November 2014 (AZ: 1 S 43/14).
In dem Fall hatte der Kläger seine vermietete Wohnung gekündigt, da er diese
selbst bewohnen wollte. Die Mieter haben die Kündigung nicht akzeptiert und die
Wohnung nicht geräumt. Sie gaben an, dass der mehrfach geistig
schwerstbehinderte Sohn, der zudem noch blind war, sich in einer neuen Umgebung
nicht zurechtfinden könne. Ein Umzug sei mit der Gefahr verbunden, dass sich der
Gesundheitszustand des Sohnes erheblich verschlechtert, letztlich sogar mit
einer Lebensgefahr.
Die Richter hatten für ihre Entscheidung die Interessen des Mieters an der
Erhaltung der jetzigen Situation und das Interesse des Vermieters, die Wohnung
in Besitz zu nehmen, abzuwägen. Hierbei wurde zunächst grundsätzlich
berücksichtigt, dass keine zu hohen Anforderungen an Vermieter gestellt werden
können, wenn er Eigenbedarf geltend macht. Es reicht hier, dass ein vernünftiges
und sinnvolles Argument vorgebracht wird. Dies kann bereits allein in der
Nutzung des Eigentums liegen. Es ist nicht erforderlich, dass durch den Umzug in
die eigene Wohnung eine Verbesserung der Wohnsituation eintritt. Auch wenn die
Wohnungen bezüglich der Größe und der Ausstattung identisch sind, ist die
Nutzung des Eigentums ein wirtschaftlich sinnvolles und damit erhebliches
Argument.
Dennoch kam es in dem Fall zu einer anderen Entscheidung: Der Vermieter hatte
keinen Erfolg, die Mieter durften in der Wohnung bleiben. Maßgeblich war hierbei
die erhebliche und schwere Erkrankung des Sohnes der Mieter. Denn wenn die
Räumung mit einer erheblichen Gefahr für die Gesundheit oder sogar mit einer
Lebensgefahr verbunden ist, müssen die Interessen des Vermieters zurückstehen.

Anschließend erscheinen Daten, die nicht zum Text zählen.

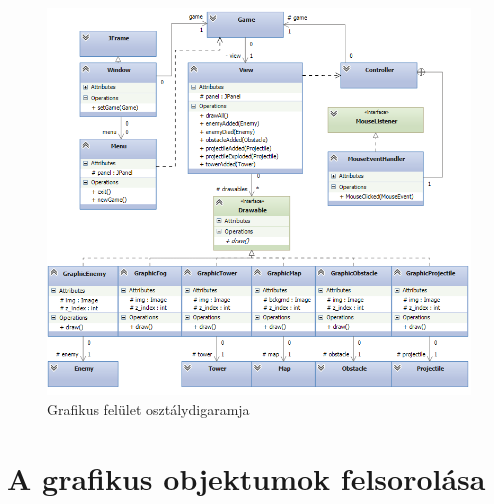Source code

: \begin{figure}[H]
\begin{center}
\includegraphics[width=18cm]{images/ch11/very_uml_class_tiny.png}
\caption{Grafikus felület osztálydigaramja}
\label{fig:Graphic_class_diag}
\end{center}
\end{figure}

\section{A grafikus objektumok felsorolása}

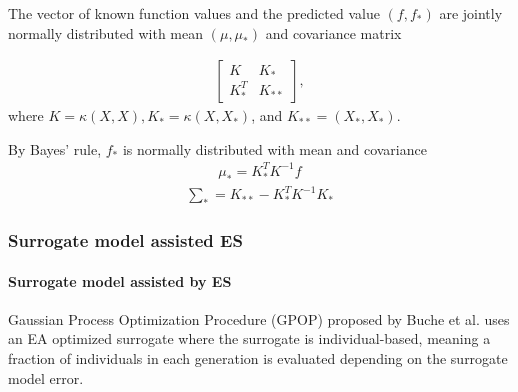 The vector of known function values and the predicted value $(f,f_*)$ are jointly normally distributed with mean $(\mu,\mu_*)$ and covariance matrix

\begin{align}
\begin{bmatrix}
K & K_*\\
K_*^T&K_{**}
\end{bmatrix},
\end{align}
where $K = \kappa(X,X),K_* = \kappa (X,X_*)$, and $K_{**} = (X_*,X_*)$. 

By Bayes' rule, $f_*$ is normally distributed with mean and covariance 
\begin{align}\label{eqn:GP_mean}{}
\mu_* = K_*^T K^{-1}f
\end{align}
\begin{align}\label{eqn:GP_cov}{}
\sum_* = K_{**}- K_*^TK^{-1}K_*
\end{align}








\subsubsection{Surrogate model assisted ES}\label{sssec:surrogate_assisted_ES}\hfill



\paragraph{Surrogate model assisted by ES}
Gaussian Process Optimization Procedure (GPOP) proposed by Buche et al. \cite{1424193} uses an EA optimized surrogate where the surrogate is individual-based, meaning a fraction of individuals in each generation is evaluated depending on the surrogate model error. 

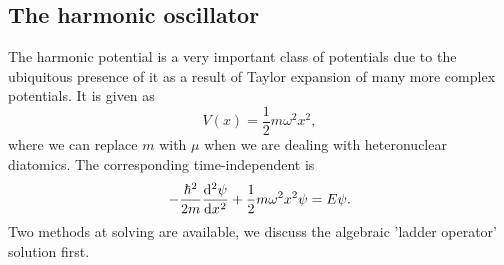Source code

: \subsection{The harmonic oscillator}
The harmonic potential is a very important class of potentials due to the ubiquitous presence of it as a result of Taylor expansion of many more complex potentials. It is given as 
\begin{equation}
V(x)=\frac{1}{2}m\omega^2x^2, 
\end{equation}
where we can replace $m$ with $\mu$ when we are dealing with heteronuclear diatomics. 
The corresponding time-independent \sch is
\begin{equation}
\label{sch_quad}
-\frac{\hbar^2}{2m}\diff[2]{\psi}{x}+\frac{1}{2}m\omega^2x^2\psi=E\psi.
\end{equation}
Two methods at solving are available, we discuss the algebraic 'ladder operator' solution first. 
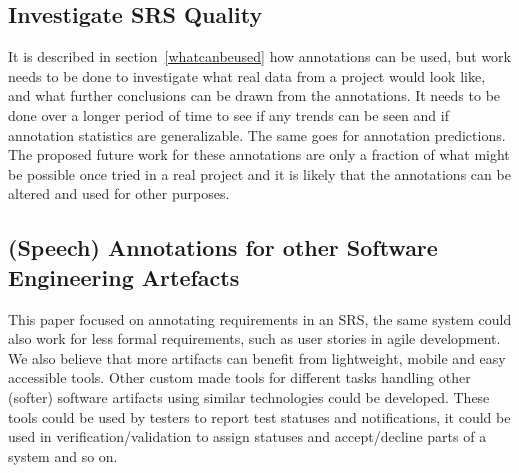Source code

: \subsection{Investigate SRS Quality}
It is described in section~\ref{whatcanbeused} how annotations can be used, but work needs to be done to investigate what real data from a project would look like, and what further conclusions can be drawn from the annotations. It needs to be done over a longer period of time to see if any trends can be seen and if annotation statistics are generalizable. The same goes for annotation predictions. The proposed future work for these annotations are only a fraction of what might be possible once tried in a real project and it is likely that the annotations can be altered and used for other purposes.

\subsection{(Speech) Annotations for other Software Engineering Artefacts}
This paper focused on annotating requirements in an SRS, the same system could also work for less formal requirements, such as user stories in agile development. We also believe that more artifacts can benefit from lightweight, mobile and easy accessible tools. Other custom made tools for different tasks handling other (softer) software artifacts using similar technologies could be developed. These tools could be used by testers to report test statuses and notifications, it could be used in verification/validation to assign statuses and accept/decline parts of a system and so on. 


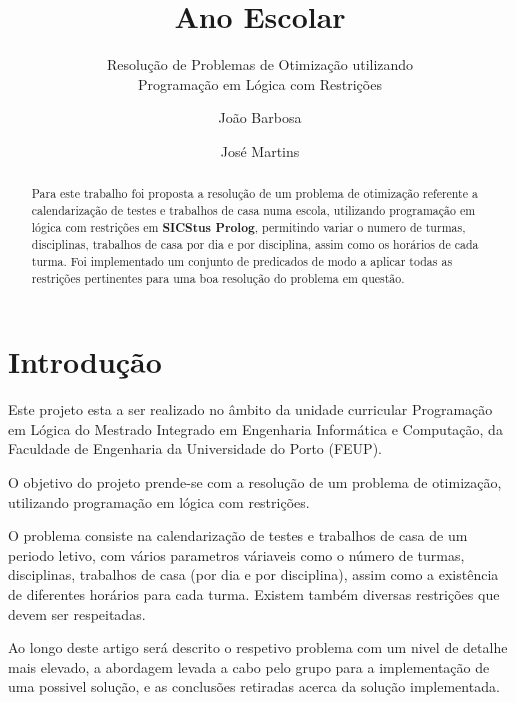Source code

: \documentclass{llncs}
\begin{document}
%
\frontmatter          %
%
\pagestyle{headings}  %
%
\title{Ano Escolar}
\subtitle{Resolução de Problemas de Otimização utilizando\\
Programação em Lógica com Restrições}
%
%
\author{João Barbosa \and José Martins}
%
%

\maketitle              %

\begin{abstract} %

Para este trabalho foi proposta a resolução de um problema de otimização referente a calendarização de testes e trabalhos de casa numa escola, utilizando programação em lógica com restrições em \textbf{SICStus Prolog}, permitindo variar o numero de turmas, disciplinas, trabalhos de casa por dia e por disciplina, assim como os horários de cada turma.
Foi implementado um conjunto de predicados de modo a aplicar todas as restrições pertinentes para uma boa resolução do problema em questão.

\end{abstract}
%
\section{Introdução}
%
Este projeto esta a ser realizado no âmbito da unidade curricular Programação em Lógica do Mestrado Integrado em Engenharia Informática e Computação, da Faculdade de Engenharia da Universidade do Porto (FEUP).\par
O objetivo do projeto prende-se com a resolução de um problema de otimização, utilizando programação em lógica com restrições.\par
O problema consiste na calendarização de testes e trabalhos de casa de um periodo letivo, com vários parametros váriaveis como o número de turmas, disciplinas, trabalhos de casa (por dia e por disciplina), assim como a existência de diferentes horários para cada turma. Existem também diversas restrições que devem ser respeitadas.\par
Ao longo deste artigo será descrito o respetivo problema com um nivel de detalhe mais elevado, a abordagem levada a cabo pelo grupo para a implementação de uma possivel solução, e as conclusões retiradas acerca da solução implementada.
\end{document}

Die Interessen des Mieters an der Erhaltung seiner Gesundheit haben im
Allgemeinen Vorrang vor Finanzinteressen des Vermieters, so die Richter. In
diesem Fall ist eine Kündigung des Mietvertrages nicht wirksam.
Auch wenn hier eine menschliche und nachvollziehbare Entscheidung getroffen
wurde, ist der betroffenen Vermieter rein tatsächlich an der Eigennutzung seines
Eigentums dauerhaft gehindert. Denn immer dann, wenn leider auch eine
Verbesserung des Gesundheitszustandes der Mieter oder der im Haushalt lebenden
Personen nicht zu erwarten ist, wird der Vermieter einen Eigenbedarf auch in
Zukunft nicht mehr geltend machen können.